» **What is required**
Search the records for the word "complete" and pick out every line that has it.

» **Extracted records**
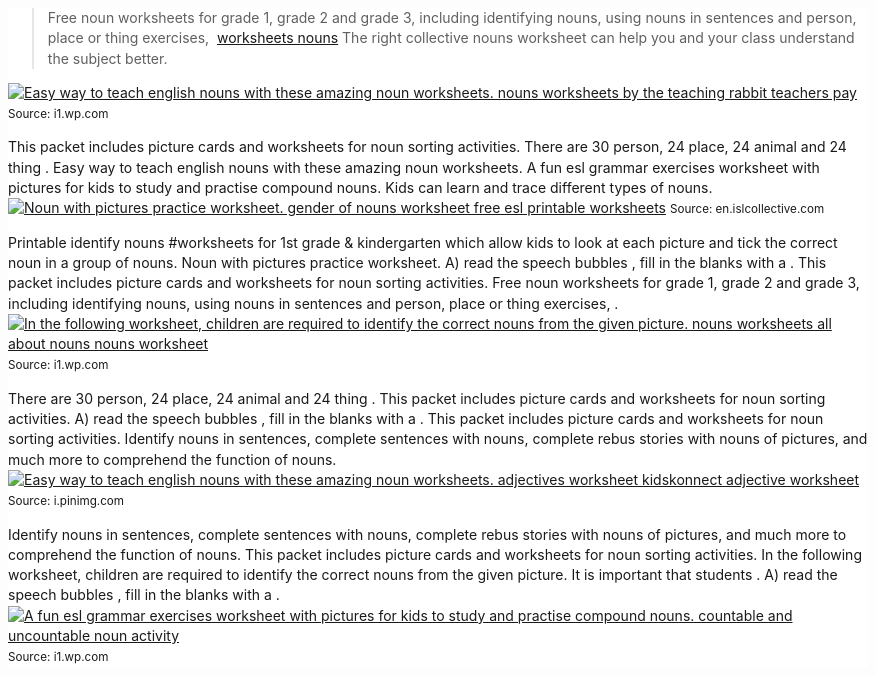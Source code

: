 > Free noun worksheets for grade 1, grade 2 and grade 3, including identifying nouns, using nouns in sentences and person, place or thing exercises,  [worksheets nouns](https://ayrtonxydaly28c.blogspot.com/2022/03/3-00.html) The right collective nouns worksheet can help you and your class understand the subject better.

[![Easy way to teach english nouns with these amazing noun worksheets. nouns worksheets by the teaching rabbit teachers pay](http://tse2.mm.bing.net/th?id=OIP.iLmsBE3Fo_7DvajYYPPPRAAAAA&amp;pid=15.1 "nouns worksheets by the teaching rabbit teachers pay")](https://i1.wp.com/ecdn.teacherspayteachers.com/thumbitem/Nouns-All-About-Nouns-1578480718/original-560063-2.jpg)
<small>Source: i1.wp.com</small>

This packet includes picture cards and worksheets for noun sorting activities. There are 30 person, 24 place, 24 animal and 24 thing . Easy way to teach english nouns with these amazing noun worksheets. A fun esl grammar exercises worksheet with pictures for kids to study and practise compound nouns. Kids can learn and trace different types of nouns.
[![Noun with pictures practice worksheet. gender of nouns worksheet free esl printable worksheets](http://tse2.mm.bing.net/th?id=OIP.iYEa889ho6p2gS4ysJoSJgHaKe&amp;pid=15.1 "gender of nouns worksheet free esl printable worksheets")](https://en.islcollective.com/wuploads/preview_new/big_11162_gender_of_nouns_1.jpg)
<small>Source: en.islcollective.com</small>

Printable identify nouns #worksheets for 1st grade &amp; kindergarten which allow kids to look at each picture and tick the correct noun in a group of nouns. Noun with pictures practice worksheet. A) read the speech bubbles , fill in the blanks with a . This packet includes picture cards and worksheets for noun sorting activities. Free noun worksheets for grade 1, grade 2 and grade 3, including identifying nouns, using nouns in sentences and person, place or thing exercises, .
[![In the following worksheet, children are required to identify the correct nouns from the given picture. nouns worksheets all about nouns nouns worksheet](http://tse4.mm.bing.net/th?id=OIP.64pFpU-8r1Gf3DQDu0DKJwHaJ4&amp;pid=15.1 "nouns worksheets all about nouns nouns worksheet")](https://i1.wp.com/i.pinimg.com/736x/9e/0c/be/9e0cbebc6275c6d6d8a8ab0de9edc94e--nouns-worksheet-worksheets.jpg)
<small>Source: i1.wp.com</small>

There are 30 person, 24 place, 24 animal and 24 thing . This packet includes picture cards and worksheets for noun sorting activities. A) read the speech bubbles , fill in the blanks with a . This packet includes picture cards and worksheets for noun sorting activities. Identify nouns in sentences, complete sentences with nouns, complete rebus stories with nouns of pictures, and much more to comprehend the function of nouns.
[![Easy way to teach english nouns with these amazing noun worksheets. adjectives worksheet kidskonnect adjective worksheet](http://tse1.mm.bing.net/th?id=OIP.Qtz278os23qi0ZV6T6GpggHaJ4&amp;pid=15.1 "adjectives worksheet kidskonnect adjective worksheet")](https://i.pinimg.com/736x/50/b7/8d/50b78d436ee16b315f57a5221186209e.jpg)
<small>Source: i.pinimg.com</small>

Identify nouns in sentences, complete sentences with nouns, complete rebus stories with nouns of pictures, and much more to comprehend the function of nouns. This packet includes picture cards and worksheets for noun sorting activities. In the following worksheet, children are required to identify the correct nouns from the given picture. It is important that students . A) read the speech bubbles , fill in the blanks with a .
[![A fun esl grammar exercises worksheet with pictures for kids to study and practise compound nouns. countable and uncountable noun activity](http://tse2.mm.bing.net/th?id=OIP.bJ02cgMgmBTPUwvTdeB2qQHaKd&amp;pid=15.1 "countable and uncountable noun activity")](https://i1.wp.com/files.liveworksheets.com/def_files/2020/9/30/930053435484045/930053435484045002.jpg)
<small>Source: i1.wp.com</small>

» **Task result**
There are 30 person, 24 place, 24 animal and 24 thing . This packet includes picture cards and worksheets for noun sorting activities. A) read the speech bubbles , fill in the blanks with a . This packet includes picture cards and worksheets for noun sorting activities. Identify nouns in sentences, complete sentences with nouns, complete rebus stories with nouns of pictures, and much more to comprehend the function of nouns.
Identify nouns in sentences, complete sentences with nouns, complete rebus stories with nouns of pictures, and much more to comprehend the function of nouns. This packet includes picture cards and worksheets for noun sorting activities. In the following worksheet, children are required to identify the correct nouns from the given picture. It is important that students . A) read the speech bubbles , fill in the blanks with a .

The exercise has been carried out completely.